Your answer must consist of the lines running from the one that holds "其实是和逻辑回归类似的，不过一个layer有多个球，因此需要再来一个循环" to the end of the data, copied exactly.

** Records supplied follows **

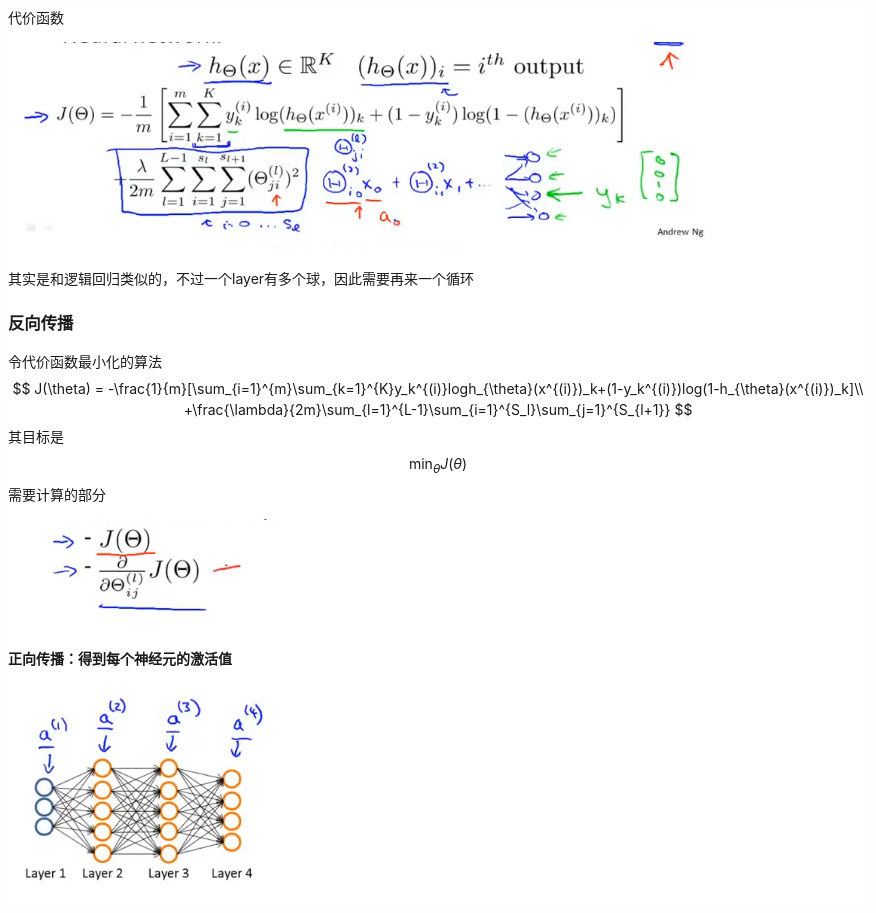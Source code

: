 代价函数

![image-20200731093106400](../images/image-20200731093106400.png)  

  其实是和逻辑回归类似的，不过一个layer有多个球，因此需要再来一个循环



### 反向传播

令代价函数最小化的算法
$$
J(\theta) = -\frac{1}{m}[\sum_{i=1}^{m}\sum_{k=1}^{K}y_k^{(i)}logh_{\theta}(x^{(i)})_k+(1-y_k^{(i)})log(1-h_{\theta}(x^{(i)})_k]\\
+\frac{\lambda}{2m}\sum_{l=1}^{L-1}\sum_{i=1}^{S_l}\sum_{j=1}^{S_{l+1}}
$$
其目标是
$$
\min_{\theta}J(\theta)
$$
需要计算的部分

![image-20200731094154816](../images/image-20200731094154816.png)



**正向传播：得到每个神经元的激活值**

![image-20200731104028210](../images/image-20200731104028210.png)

** End of Records supplied **

> Output
  其实是和逻辑回归类似的，不过一个layer有多个球，因此需要再来一个循环



### 反向传播

令代价函数最小化的算法
$$
J(\theta) = -\frac{1}{m}[\sum_{i=1}^{m}\sum_{k=1}^{K}y_k^{(i)}logh_{\theta}(x^{(i)})_k+(1-y_k^{(i)})log(1-h_{\theta}(x^{(i)})_k]\\
+\frac{\lambda}{2m}\sum_{l=1}^{L-1}\sum_{i=1}^{S_l}\sum_{j=1}^{S_{l+1}}
$$
其目标是
$$
\min_{\theta}J(\theta)
$$
需要计算的部分

![image-20200731094154816](../images/image-20200731094154816.png)



**正向传播：得到每个神经元的激活值**

![image-20200731104028210](../images/image-20200731104028210.png)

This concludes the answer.